Saturday, 14 February 2015

URBAN FANTASY REIVEW: Cannonbridge - Jonathan Barnes

Release Date: 12/02/15
Publisher:  Solaris

SYNOPSIS:

Flamboyant Matthew Cannonbridge was touched by genius, the most influential mind of the 19th century, a novelist, playwright, the poet of his generation. The only problem is, he should never have existed, and recently-divorced 21st-century don Toby Judd is the only person to realise something is wrong with history. Cannonbridge was everywhere: he was by Lake Geneva when talk between Byron, Shelley and Mary Godwin turned to the supernatural; he was friend to the young Dickens as he laboured in the blacking factory; he was the only man of note to visit Wilde in prison. His extraordinary life spanned a century. But as the world prepares to toast the bicentenary of Cannonbridge's most celebrated work, Judd's discovery leads him on a breakneck chase across the English canon and countryside, to the realisation that the spectre of Matthew Cannonbridge, planted so seamlessly into the heart of the 19th-century, might not be so dead and buried after all...


REVIEW:

There are times when the world queries things that goes on around it and with so many films about certain time periods, its easy to see how some people can confuse fiction with fact and visa versa (such as the Western genre.) Here Jonathan Barnes takes it a step further and asks the reader to imagine what would happen if belief in a character were strong enough to allow them to exist, to see how events would change the world and asks the question of what if much to the readers delight in this title.

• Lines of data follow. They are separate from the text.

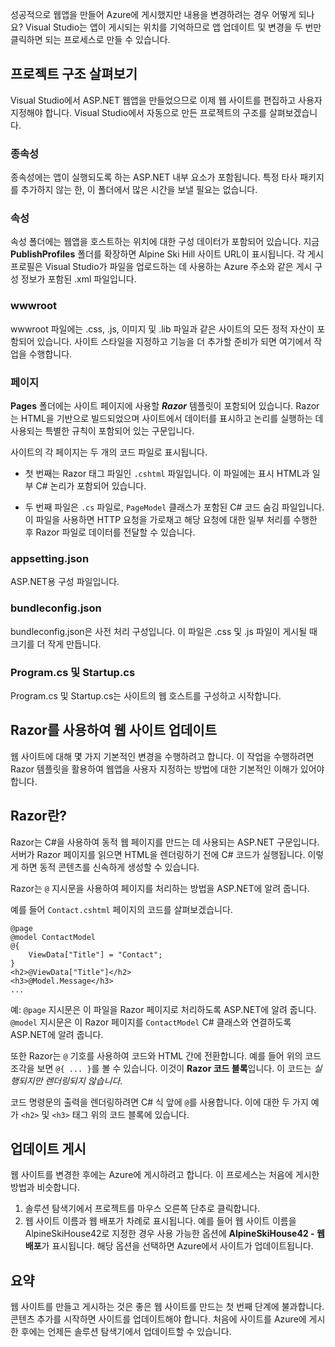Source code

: 성공적으로 웹앱을 만들어 Azure에 게시했지만 내용을 변경하려는 경우 어떻게 되나요? Visual Studio는 앱이 게시되는 위치를 기억하므로 앱 업데이트 및 변경을 두 번만 클릭하면 되는 프로세스로 만들 수 있습니다.

## <a name="explore-the-project-structure"></a>프로젝트 구조 살펴보기

Visual Studio에서 ASP.NET 웹앱을 만들었으므로 이제 웹 사이트를 편집하고 사용자 지정해야 합니다. Visual Studio에서 자동으로 만든 프로젝트의 구조를 살펴보겠습니다.

### <a name="dependencies"></a>종속성

종속성에는 앱이 실행되도록 하는 ASP.NET 내부 요소가 포함됩니다. 특정 타사 패키지를 추가하지 않는 한, 이 폴더에서 많은 시간을 보낼 필요는 없습니다.

### <a name="properties"></a>속성

속성 폴더에는 웹앱을 호스트하는 위치에 대한 구성 데이터가 포함되어 있습니다. 지금 **PublishProfiles** 폴더를 확장하면 Alpine Ski Hill 사이트 URL이 표시됩니다. 각 게시 프로필은 Visual Studio가 파일을 업로드하는 데 사용하는 Azure 주소와 같은 게시 구성 정보가 포함된 .xml 파일입니다.

### <a name="wwwroot"></a>wwwroot

wwwroot 파일에는 .css, .js, 이미지 및 .lib 파일과 같은 사이트의 모든 정적 자산이 포함되어 있습니다. 사이트 스타일을 지정하고 기능을 더 추가할 준비가 되면 여기에서 작업을 수행합니다.

### <a name="pages"></a>페이지

**Pages** 폴더에는 사이트 페이지에 사용할 _**Razor**_ 템플릿이 포함되어 있습니다.
Razor는 HTML을 기반으로 빌드되었으며 사이트에서 데이터를 표시하고 논리를 실행하는 데 사용되는 특별한 규칙이 포함되어 있는 구문입니다.

사이트의 각 페이지는 두 개의 코드 파일로 표시됩니다.

- 첫 번째는 Razor 태그 파일인 `.cshtml` 파일입니다. 이 파일에는 표시 HTML과 일부 C# 논리가 포함되어 있습니다.

- 두 번째 파일은 `.cs` 파일로, `PageModel` 클래스가 포함된 C# 코드 숨김 파일입니다. 이 파일을 사용하면 HTTP 요청을 가로채고 해당 요청에 대한 일부 처리를 수행한 후 Razor 파일로 데이터를 전달할 수 있습니다.

### <a name="appsettingjson"></a>appsetting.json

ASP.NET용 구성 파일입니다.

### <a name="bundleconfigjson"></a>bundleconfig.json

bundleconfig.json은 사전 처리 구성입니다. 이 파일은 .css 및 .js 파일이 게시될 때 크기를 더 작게 만듭니다.

### <a name="programcs-and-startupcs"></a>Program.cs 및 Startup.cs

Program.cs 및 Startup.cs는 사이트의 웹 호스트를 구성하고 시작합니다.

## <a name="updating-your-website-using-razor"></a>Razor를 사용하여 웹 사이트 업데이트

웹 사이트에 대해 몇 가지 기본적인 변경을 수행하려고 합니다. 이 작업을 수행하려면 Razor 템플릿을 활용하여 웹앱을 사용자 지정하는 방법에 대한 기본적인 이해가 있어야 합니다.

## <a name="what-is-razor"></a>Razor란?

Razor는 C#을 사용하여 동적 웹 페이지를 만드는 데 사용되는 ASP.NET 구문입니다. 서버가 Razor 페이지를 읽으면 HTML을 렌더링하기 전에 C# 코드가 실행됩니다. 이렇게 하면 동적 콘텐츠를 신속하게 생성할 수 있습니다.

Razor는 `@` 지시문을 사용하여 페이지를 처리하는 방법을 ASP.NET에 알려 줍니다.

예를 들어 `Contact.cshtml` 페이지의 코드를 살펴보겠습니다.

```aspx-csharp
@page
@model ContactModel
@{
    ViewData["Title"] = "Contact";
}
<h2>@ViewData["Title"]</h2>
<h3>@Model.Message</h3>
...
```

예: `@page` 지시문은 이 파일을 Razor 페이지로 처리하도록 ASP.NET에 알려 줍니다.
`@model` 지시문은 이 Razor 페이지를 `ContactModel` C# 클래스와 연결하도록 ASP.NET에 알려 줍니다.

또한 Razor는 `@` 기호를 사용하여 코드와 HTML 간에 전환합니다.
예를 들어 위의 코드 조각을 보면 `@{ ... }`를 볼 수 있습니다. 이것이 **Razor 코드 블록**입니다. 이 코드는 _실행되지만 렌더링되지 않습니다_.

코드 명령문의 출력을 렌더링하려면 C# 식 앞에 `@`를 사용합니다. 이에 대한 두 가지 예가 `<h2>` 및 `<h3>` 태그 위의 코드 블록에 있습니다.

## <a name="publish-your-updates"></a>업데이트 게시

웹 사이트를 변경한 후에는 Azure에 게시하려고 합니다. 이 프로세스는 처음에 게시한 방법과 비슷합니다.

1. 솔루션 탐색기에서 프로젝트를 마우스 오른쪽 단추로 클릭합니다.
1. 웹 사이트 이름과 웹 배포가 차례로 표시됩니다. 예를 들어 웹 사이트 이름을 AlpineSkiHouse42로 지정한 경우 사용 가능한 옵션에 **AlpineSkiHouse42 - 웹 배포**가 표시됩니다. 해당 옵션을 선택하면 Azure에서 사이트가 업데이트됩니다.

## <a name="summary"></a>요약

웹 사이트를 만들고 게시하는 것은 좋은 웹 사이트를 만드는 첫 번째 단계에 불과합니다. 콘텐츠 추가를 시작하면 사이트를 업데이트해야 합니다. 처음에 사이트를 Azure에 게시한 후에는 언제든 솔루션 탐색기에서 업데이트할 수 있습니다.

Its definitely something unique, has a Supernatural flavour (Season One Episode 17 Hellhouse) and all round gave me a story that whilst at times hard to get through, was very rewarding upon its conclusion. I loved the way that Jonathan has taken a different route and created a memorable character in Matthew Cannonbridge and when added to his “effects” on Victorian literature, all round gives readers a tale that will not only stick with them but really will leave you querying reality.